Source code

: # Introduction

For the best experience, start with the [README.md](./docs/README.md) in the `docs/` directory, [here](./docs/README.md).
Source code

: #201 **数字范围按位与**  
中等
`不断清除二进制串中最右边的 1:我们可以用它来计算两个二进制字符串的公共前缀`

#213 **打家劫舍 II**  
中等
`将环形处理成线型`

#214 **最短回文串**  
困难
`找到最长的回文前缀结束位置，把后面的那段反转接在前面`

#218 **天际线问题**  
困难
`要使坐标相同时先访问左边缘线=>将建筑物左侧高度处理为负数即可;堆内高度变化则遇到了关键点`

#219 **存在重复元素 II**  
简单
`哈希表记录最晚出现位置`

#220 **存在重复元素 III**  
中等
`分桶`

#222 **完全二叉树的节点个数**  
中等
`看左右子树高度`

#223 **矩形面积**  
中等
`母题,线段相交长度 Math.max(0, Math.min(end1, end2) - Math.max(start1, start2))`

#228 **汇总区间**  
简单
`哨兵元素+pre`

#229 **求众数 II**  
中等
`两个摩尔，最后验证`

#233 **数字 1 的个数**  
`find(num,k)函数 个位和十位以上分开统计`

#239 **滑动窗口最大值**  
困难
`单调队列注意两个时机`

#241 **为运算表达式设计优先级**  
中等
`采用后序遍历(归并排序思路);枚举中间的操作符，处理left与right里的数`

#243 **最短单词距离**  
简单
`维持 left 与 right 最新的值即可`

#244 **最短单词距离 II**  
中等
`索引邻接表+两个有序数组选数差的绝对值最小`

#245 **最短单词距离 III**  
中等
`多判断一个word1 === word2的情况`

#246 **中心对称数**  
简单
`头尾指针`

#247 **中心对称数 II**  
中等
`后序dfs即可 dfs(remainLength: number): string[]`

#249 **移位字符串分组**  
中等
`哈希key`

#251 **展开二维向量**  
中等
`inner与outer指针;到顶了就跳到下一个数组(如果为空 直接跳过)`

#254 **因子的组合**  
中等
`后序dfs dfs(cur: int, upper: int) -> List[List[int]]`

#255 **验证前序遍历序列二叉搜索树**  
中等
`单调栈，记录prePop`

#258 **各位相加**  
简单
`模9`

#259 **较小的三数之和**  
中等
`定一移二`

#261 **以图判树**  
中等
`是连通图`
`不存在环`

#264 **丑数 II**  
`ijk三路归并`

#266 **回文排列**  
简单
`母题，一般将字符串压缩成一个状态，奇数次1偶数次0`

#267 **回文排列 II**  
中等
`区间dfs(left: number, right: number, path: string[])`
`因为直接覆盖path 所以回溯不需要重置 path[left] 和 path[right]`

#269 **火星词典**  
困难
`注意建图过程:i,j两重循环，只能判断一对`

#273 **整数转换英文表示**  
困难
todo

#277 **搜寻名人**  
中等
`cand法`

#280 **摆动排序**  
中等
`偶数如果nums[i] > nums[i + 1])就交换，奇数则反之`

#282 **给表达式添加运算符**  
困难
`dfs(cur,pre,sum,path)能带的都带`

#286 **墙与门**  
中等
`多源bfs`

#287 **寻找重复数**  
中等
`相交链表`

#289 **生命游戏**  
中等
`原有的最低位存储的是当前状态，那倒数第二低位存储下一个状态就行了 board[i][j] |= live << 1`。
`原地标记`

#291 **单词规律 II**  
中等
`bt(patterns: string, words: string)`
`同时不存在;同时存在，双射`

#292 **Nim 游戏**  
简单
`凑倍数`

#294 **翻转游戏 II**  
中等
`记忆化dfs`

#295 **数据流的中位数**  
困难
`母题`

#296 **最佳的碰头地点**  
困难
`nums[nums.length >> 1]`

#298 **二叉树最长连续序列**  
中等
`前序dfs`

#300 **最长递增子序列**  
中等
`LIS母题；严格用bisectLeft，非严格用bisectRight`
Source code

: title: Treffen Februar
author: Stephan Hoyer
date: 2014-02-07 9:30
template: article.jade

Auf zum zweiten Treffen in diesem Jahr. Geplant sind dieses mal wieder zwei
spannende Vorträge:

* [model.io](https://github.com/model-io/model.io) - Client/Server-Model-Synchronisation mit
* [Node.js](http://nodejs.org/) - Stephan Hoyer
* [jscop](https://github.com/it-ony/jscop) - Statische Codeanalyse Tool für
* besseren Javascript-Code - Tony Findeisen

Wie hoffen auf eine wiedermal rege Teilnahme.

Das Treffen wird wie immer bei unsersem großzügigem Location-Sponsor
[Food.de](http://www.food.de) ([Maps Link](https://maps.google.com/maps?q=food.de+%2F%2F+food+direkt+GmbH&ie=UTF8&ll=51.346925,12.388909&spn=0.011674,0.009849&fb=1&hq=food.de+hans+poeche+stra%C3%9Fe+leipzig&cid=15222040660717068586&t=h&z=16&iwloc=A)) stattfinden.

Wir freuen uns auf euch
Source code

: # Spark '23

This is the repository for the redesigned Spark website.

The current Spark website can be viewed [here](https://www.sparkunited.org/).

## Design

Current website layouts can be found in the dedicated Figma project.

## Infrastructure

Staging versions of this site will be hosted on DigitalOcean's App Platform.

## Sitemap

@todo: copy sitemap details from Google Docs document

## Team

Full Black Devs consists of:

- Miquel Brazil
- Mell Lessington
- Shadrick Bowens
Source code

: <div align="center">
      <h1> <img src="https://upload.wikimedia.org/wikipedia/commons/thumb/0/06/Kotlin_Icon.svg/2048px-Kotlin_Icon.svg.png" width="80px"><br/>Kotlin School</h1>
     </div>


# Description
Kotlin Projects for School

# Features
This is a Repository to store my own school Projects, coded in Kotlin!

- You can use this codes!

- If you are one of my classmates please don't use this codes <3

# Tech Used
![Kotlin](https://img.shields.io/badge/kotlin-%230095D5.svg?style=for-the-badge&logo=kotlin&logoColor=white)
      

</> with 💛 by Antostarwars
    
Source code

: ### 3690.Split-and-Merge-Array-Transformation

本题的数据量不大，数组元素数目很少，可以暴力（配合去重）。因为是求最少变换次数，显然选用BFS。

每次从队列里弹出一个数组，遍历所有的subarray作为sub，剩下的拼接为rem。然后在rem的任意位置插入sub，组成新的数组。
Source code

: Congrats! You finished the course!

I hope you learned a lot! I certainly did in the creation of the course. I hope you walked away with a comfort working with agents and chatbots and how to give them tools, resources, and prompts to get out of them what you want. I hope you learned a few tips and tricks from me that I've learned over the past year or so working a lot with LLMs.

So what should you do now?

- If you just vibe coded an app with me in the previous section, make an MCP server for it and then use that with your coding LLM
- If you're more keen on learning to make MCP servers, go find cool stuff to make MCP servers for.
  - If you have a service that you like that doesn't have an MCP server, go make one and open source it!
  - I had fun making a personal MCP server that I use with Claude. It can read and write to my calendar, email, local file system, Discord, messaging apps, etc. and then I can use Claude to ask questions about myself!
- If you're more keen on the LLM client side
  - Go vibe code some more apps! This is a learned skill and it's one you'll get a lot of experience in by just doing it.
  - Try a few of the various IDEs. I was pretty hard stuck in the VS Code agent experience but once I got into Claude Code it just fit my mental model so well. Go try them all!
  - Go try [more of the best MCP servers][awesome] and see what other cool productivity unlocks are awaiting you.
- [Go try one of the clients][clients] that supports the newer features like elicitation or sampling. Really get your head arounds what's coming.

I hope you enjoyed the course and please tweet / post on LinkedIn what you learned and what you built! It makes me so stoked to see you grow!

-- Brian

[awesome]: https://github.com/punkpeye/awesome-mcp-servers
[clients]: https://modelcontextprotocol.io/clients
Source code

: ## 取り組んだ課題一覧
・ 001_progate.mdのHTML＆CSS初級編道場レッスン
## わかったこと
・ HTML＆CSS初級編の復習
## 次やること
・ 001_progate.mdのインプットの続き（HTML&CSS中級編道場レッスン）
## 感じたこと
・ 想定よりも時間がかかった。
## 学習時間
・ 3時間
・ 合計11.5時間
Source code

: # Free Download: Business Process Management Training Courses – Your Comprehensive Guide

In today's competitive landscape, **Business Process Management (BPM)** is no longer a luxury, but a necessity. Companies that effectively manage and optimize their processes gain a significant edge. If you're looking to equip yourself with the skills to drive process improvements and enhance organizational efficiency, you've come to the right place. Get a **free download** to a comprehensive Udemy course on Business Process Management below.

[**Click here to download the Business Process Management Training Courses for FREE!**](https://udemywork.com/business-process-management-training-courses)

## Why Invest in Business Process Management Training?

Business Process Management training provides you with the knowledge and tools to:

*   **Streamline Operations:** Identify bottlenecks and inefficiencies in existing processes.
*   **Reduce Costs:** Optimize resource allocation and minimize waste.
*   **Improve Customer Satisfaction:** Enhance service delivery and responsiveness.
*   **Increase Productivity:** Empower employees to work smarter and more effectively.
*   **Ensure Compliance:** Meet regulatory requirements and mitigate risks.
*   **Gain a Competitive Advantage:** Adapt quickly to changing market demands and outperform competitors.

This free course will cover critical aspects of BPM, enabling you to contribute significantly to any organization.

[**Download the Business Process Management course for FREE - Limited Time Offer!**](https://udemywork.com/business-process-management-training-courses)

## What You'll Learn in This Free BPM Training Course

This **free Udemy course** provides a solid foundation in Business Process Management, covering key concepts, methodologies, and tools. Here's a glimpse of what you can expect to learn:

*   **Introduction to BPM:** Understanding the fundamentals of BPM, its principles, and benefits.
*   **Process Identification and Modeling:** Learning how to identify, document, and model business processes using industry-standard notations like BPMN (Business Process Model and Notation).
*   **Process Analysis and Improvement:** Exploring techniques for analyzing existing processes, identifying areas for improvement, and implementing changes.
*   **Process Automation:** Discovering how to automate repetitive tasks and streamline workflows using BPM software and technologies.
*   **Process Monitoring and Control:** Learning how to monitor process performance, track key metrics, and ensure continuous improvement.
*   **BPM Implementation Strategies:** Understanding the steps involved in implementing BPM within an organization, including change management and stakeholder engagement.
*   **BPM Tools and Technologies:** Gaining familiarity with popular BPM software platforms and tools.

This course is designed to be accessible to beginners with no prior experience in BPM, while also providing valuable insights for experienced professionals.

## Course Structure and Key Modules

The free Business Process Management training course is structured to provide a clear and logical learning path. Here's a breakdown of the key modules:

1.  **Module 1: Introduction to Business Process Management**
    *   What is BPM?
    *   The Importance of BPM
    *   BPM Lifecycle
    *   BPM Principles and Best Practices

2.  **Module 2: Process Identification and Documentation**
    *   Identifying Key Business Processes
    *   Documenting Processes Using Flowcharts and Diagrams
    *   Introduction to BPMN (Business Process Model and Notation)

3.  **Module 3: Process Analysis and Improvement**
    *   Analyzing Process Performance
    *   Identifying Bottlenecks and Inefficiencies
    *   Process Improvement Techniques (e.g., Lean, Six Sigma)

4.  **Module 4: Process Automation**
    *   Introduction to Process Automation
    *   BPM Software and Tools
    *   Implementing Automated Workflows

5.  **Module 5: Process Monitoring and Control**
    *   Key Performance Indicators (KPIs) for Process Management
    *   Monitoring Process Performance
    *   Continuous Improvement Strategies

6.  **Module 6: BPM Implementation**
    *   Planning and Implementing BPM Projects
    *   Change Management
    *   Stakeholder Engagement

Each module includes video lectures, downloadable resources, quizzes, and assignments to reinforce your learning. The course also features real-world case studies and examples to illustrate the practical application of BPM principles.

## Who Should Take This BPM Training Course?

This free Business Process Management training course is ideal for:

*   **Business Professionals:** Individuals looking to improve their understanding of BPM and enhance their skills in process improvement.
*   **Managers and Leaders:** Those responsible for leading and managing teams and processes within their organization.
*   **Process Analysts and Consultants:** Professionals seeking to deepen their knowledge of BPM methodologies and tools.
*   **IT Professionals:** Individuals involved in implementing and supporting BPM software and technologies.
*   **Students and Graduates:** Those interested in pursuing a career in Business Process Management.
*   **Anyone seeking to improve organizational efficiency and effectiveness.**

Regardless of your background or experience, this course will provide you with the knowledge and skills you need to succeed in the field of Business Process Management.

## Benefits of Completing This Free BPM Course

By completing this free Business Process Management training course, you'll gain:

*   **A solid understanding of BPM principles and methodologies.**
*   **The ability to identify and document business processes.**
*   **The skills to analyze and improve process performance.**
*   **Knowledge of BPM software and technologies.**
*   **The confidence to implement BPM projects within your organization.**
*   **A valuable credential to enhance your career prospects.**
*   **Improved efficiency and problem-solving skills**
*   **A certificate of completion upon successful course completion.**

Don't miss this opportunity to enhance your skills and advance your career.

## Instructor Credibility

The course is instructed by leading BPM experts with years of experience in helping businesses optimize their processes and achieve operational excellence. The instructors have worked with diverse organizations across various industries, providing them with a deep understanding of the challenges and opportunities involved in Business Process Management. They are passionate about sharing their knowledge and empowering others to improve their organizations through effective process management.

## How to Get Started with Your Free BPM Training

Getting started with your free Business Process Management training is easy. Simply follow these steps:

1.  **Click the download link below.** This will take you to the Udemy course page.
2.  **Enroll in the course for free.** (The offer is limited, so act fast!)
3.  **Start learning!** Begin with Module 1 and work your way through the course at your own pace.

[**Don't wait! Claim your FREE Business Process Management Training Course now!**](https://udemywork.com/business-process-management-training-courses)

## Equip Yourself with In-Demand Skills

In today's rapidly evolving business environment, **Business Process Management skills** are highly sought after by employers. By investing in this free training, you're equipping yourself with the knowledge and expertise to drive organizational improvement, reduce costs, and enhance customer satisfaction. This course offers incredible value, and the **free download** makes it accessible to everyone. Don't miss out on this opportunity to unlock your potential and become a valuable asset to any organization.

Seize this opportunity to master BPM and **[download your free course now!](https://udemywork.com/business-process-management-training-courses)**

=-=-=

ASSIGNMENT: Copy out all the lines of the records that include "Those".

REPLY:
*   **Managers and Leaders:** Those responsible for leading and managing teams and processes within their organization.
*   **Students and Graduates:** Those interested in pursuing a career in Business Process Management.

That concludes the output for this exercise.